8. En quatrième lieu, l'article 11 de l'accord franco-tunisien stipule : " les dispositions du présent accord ne font pas obstacle à l'application de la législation des deux Etats sur le séjour des étrangers sur tous les points non traités par l'accord. " Cet accord ne traite que de la délivrance de titres de séjour et ne comprend aucune stipulation relative aux conditions dans lesquelles les ressortissants tunisiens qui ne peuvent prétendre à la délivrance d'un titre de séjour sont obligés de quitter le territoire français. C'est par suite à bon droit que la préfète de

Seine-et-Marne a fait application à M. B...des dispositions du code de l'entrée et du séjour des étrangers et du droit d'asile relatives aux obligations de quitter le territoire français.

9. En cinquième lieu, aux termes de l'article 8 de la convention européenne de sauvegarde des droits de l'homme et des libertés fondamentales : " Toute personne a droit au respect de sa vie privée et familiale, de son domicile et de sa correspondance. Il ne peut y avoir ingérence d'une autorité publique dans l'exercice de ce droit que pour autant que cette ingérence est prévue par la loi et qu'elle constitue une mesure qui, dans une société démocratique, est nécessaire à la sécurité nationale, à la sûreté publique, au bien-être économique du pays, à la défense de l'ordre et à la prévention des infractions pénales, à la protection de la santé ou de la morale, ou à la protection des droits et libertés d'autrui ".

10. M. B...fait valoir qu'il est entré en France en décembre 2007 et s'y est maintenu de manière stable et ininterrompue depuis cette date.
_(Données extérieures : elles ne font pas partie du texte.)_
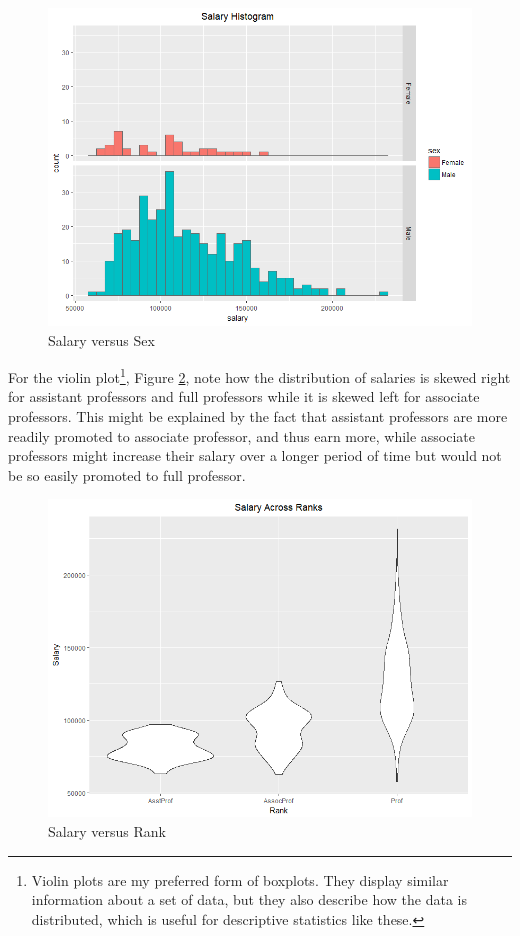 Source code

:\documentclass{article}
\begin{document}
\newpage

\begin{figure}[!htb]
    \centering
    \includegraphics[scale=0.5]{salarySex}
    \caption{Salary versus Sex}
    \label{pairs2}
\end{figure}

For the violin plot\footnote{Violin plots are my preferred form of boxplots. They display similar information about a set of data, but they also describe how the data is distributed, which is useful for descriptive statistics like these.}, Figure \ref{pairs3}, note how the distribution of salaries is skewed right for assistant professors and full professors while it is skewed left for associate professors. This might be explained by the fact that assistant professors are more readily promoted to associate professor, and thus earn more, while associate professors might increase their salary over a longer period of time but would not be so easily promoted to full professor.


\begin{figure}[!htb]
    \centering
    \includegraphics[scale=0.5]{salaryRank}
    \caption{Salary versus Rank}
    \label{pairs3}
\end{figure}
\end{document}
Toutefois, l'intéressé, qui n'établit pas l'ancienneté de sa présence en France, est célibataire et sans enfants, et n'apporte aucun élément démontrant son intégration sur le sol français. S'il produit un contrat de travail à durée indéterminée en qualité d'électricien signé le 2 janvier 2018, cette circonstance est postérieure à l'arrêté litigieux. Dès lors, dans les circonstances de l'espèce, le moyen tiré de ce que le refus de titre de séjour attaqué porterait à son droit au respect de sa vie privée et familiale une atteinte disproportionnée au regard des buts poursuivis par la décision et méconnaîtrait par suite les stipulations précitées de l'article 8 de la convention européenne de sauvegarde des droits de l'homme et des libertés fondamentales, doit être écarté.

11. Enfin, et en tout état de cause, M.B..., qui ne fait état d'aucune considération humanitaire ou circonstance exceptionnelle, n'a pas déposé de demande de titre de séjour et n'établit pas résider en France depuis plus de dix ans, n'est pas fondé à se prévaloir des dispositions de l'article L. 313-14 du code de l'entrée et du séjour des étrangers et du droit d'asile. Pour les raisons mentionnées au point 10 du présent arrêt, il n'est pas davantage fondé à se prévaloir des stipulations de l'article 7 quater de l'accord franco-tunisien.

12. Il résulte de ce qui précède que M. B...n'est pas fondé à demander l'annulation de l'arrêté du 25 mai 2018 par lequel la préfète de la Seine-et-Marne l'a obligé à quitter le territoire français dans le délai de trente jours en fixant le pays de destination. Par voie de conséquence, les conclusions présentées au titre des dispositions de l'article L. 761-1 du code de justice administrative doivent être rejetées.

DECIDE :

Article 1er : L'ordonnance du 7 septembre 2018 du premier vice-président du Tribunal administratif de Montreuil est annulée.

Article 2 : La demande présentée par M. B...devant le Tribunal administratif de Montreuil est rejetée.

2

N°18VE03359


Synthèse
Tribunal : Cour administrative d'appel de Versailles
Formation : 1ère chambre
Numéro d'arrêt : 18VE03359
Date de la décision : 02/04/2019
Type d'affaire : Administrative
Type de recours : Excès de pouvoir

Analyses

335-01 Étrangers. Séjour des étrangers.


Composition du Tribunal
Président : M. BEAUJARD
Rapporteur ?: Mme Frédérique MUNOZ-PAUZIES
Rapporteur public ?: M. CHAYVIALLE
Avocat(s) : GRYNER

Origine de la décision
Date de l'import : 16/04/2019
Fonds documentaire ?: Legifrance
Identifiant URN:LEX : urn:lex;fr;cour.administrative.appel.versailles;arret;2019-04-02;18ve03359 ?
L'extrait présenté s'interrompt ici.